人権宣言は「アンシャン=レジーム(旧制度)の死亡証書」と称されるように、近代社会の原理を表すものとして、後世にも大きな影響を与えています。

フランス革命のその後

フランス革命が終息した後のフランスの政治は、実はそのまま近代の体制へ移行したわけではありません。ナポレオンの即位によって始まる第一帝政から、再びブルボン家による王政復古が起きるまで、さらにその後を見ていきましょう。

皇帝ナポレオン1世の誕生

ブリュメールのクーデター後、実権を握っていたナポレオンは、前述のように1804年に皇帝に即位します。その後1814年に失脚するまでに、ナポレオンはヨーロッパ全土を支配下に治めました。

これは絶対王政ではないものの、事実上の専制、つまり上に立つ者が独断で行う政治制度の復活でした。同時代を生きたベートーヴェンは、ナポレオンの独裁的な政治体制に失望して、彼に共感して作曲していた「英雄」の献呈を取りやめたといわれています。

ナポレオンの失脚

ナポレオン退位のきっかけとなったのは、イギリスとの貿易を禁止した大陸封鎖や、ロシア遠征の失敗です。
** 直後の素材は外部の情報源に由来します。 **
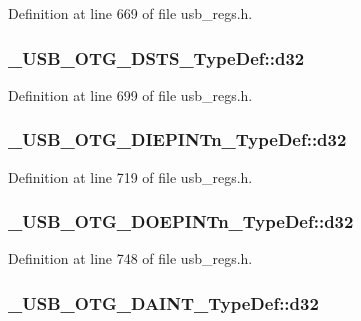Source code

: Definition at line 669 of file usb\-\_\-regs.\-h.

\hypertarget{group___u_s_b___o_t_g___d_r_i_v_e_r_ga737954fcf78fc0cf776ed36505e4b082}{
\subsubsection[{d32}]{ \-\_\-\-U\-S\-B\-\_\-\-O\-T\-G\-\_\-\-D\-S\-T\-S\-\_\-\-Type\-Def\-::d32}}\label{group___u_s_b___o_t_g___d_r_i_v_e_r_ga737954fcf78fc0cf776ed36505e4b082}


Definition at line 699 of file usb\-\_\-regs.\-h.

\hypertarget{group___u_s_b___o_t_g___d_r_i_v_e_r_ga99c655451b8e7c36e5cffe80238d8def}{
\subsubsection[{d32}]{ \-\_\-\-U\-S\-B\-\_\-\-O\-T\-G\-\_\-\-D\-I\-E\-P\-I\-N\-Tn\-\_\-\-Type\-Def\-::d32}}\label{group___u_s_b___o_t_g___d_r_i_v_e_r_ga99c655451b8e7c36e5cffe80238d8def}


Definition at line 719 of file usb\-\_\-regs.\-h.

\hypertarget{group___u_s_b___o_t_g___d_r_i_v_e_r_ga6a2af3648bfb97391f2a267df8bd3204}{
\subsubsection[{d32}]{ \-\_\-\-U\-S\-B\-\_\-\-O\-T\-G\-\_\-\-D\-O\-E\-P\-I\-N\-Tn\-\_\-\-Type\-Def\-::d32}}\label{group___u_s_b___o_t_g___d_r_i_v_e_r_ga6a2af3648bfb97391f2a267df8bd3204}


Definition at line 748 of file usb\-\_\-regs.\-h.

\hypertarget{group___u_s_b___o_t_g___d_r_i_v_e_r_gad342406e081a08b2f1ef61a8144b732e}{
\subsubsection[{d32}]{ \-\_\-\-U\-S\-B\-\_\-\-O\-T\-G\-\_\-\-D\-A\-I\-N\-T\-\_\-\-Type\-Def\-::d32}}\label{group___u_s_b___o_t_g___d_r_i_v_e_r_gad342406e081a08b2f1ef61a8144b732e}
その後、1814年に退位してエルバ島に流されたナポレオンは、翌1815年に島を脱出し皇帝に復します。しかしワールテローの戦いに敗れ、セント・ヘレナ島へ流されてその生涯を終えました。なおこの短い再起のことを、「百日天下」と呼びます。

さてナポレオンが失脚したことで政権を握ったのは、なんとルイ16世の弟であるルイ18世でした。フランスの政権は再びブルボン家に移り、王政復古が起こったのです。

共和制から王政復古へ

最後に、フランスの政治体制を整理しておきましょう。

フランス革命以前、フランスはブルボン家である国王ルイ16世が統治する絶対王政下にありました。革命中の1792年から1804年のナポレオンの皇帝就任までを第一共和制と呼びます。

ナポレオンが皇帝になり、そして失脚する1814年までが第一帝政、その後のルイ18世とシャルル10世の時代が王政復古です。

この王政復古は1830年7月の七月革命まで続きます。その後、ブルボン家の支流であるオルレアン家のルイ・フィリップが統治する七月王政を経て、1848年の二月革命によって第二共和政が設立します。

さらに1851年末にはナポレオンの甥であるルイ・ナポレオンがクーデターを起こし、1852年にはナポレオン3世として帝位に就くことで第二次帝政が始まります。この政治形態は、1870年に普仏戦争で解体されるまで続きました。

フランス革命は世界中に大きな影響を及ぼした

フランス革命が及ぼした影響は、世界に、そして現代にも残されています。一方で、革命時の混乱は多くの犠牲者を生み、その後も政治的な混乱は長く続きました。

フランス革命当時に市民の代表として立ち上がった第三身分のブルジョワジーは、その後に資本家となり、労働者であるプロレタリアと対立することになります。歴史は立場を入れ替えて繰り返され、時には後退しながら、少しずつ前に進みます。

それらを学ぶことによって、未来を生きる私たちの社会がどうあるべきかを考えるきっかけにしてみてくださいね。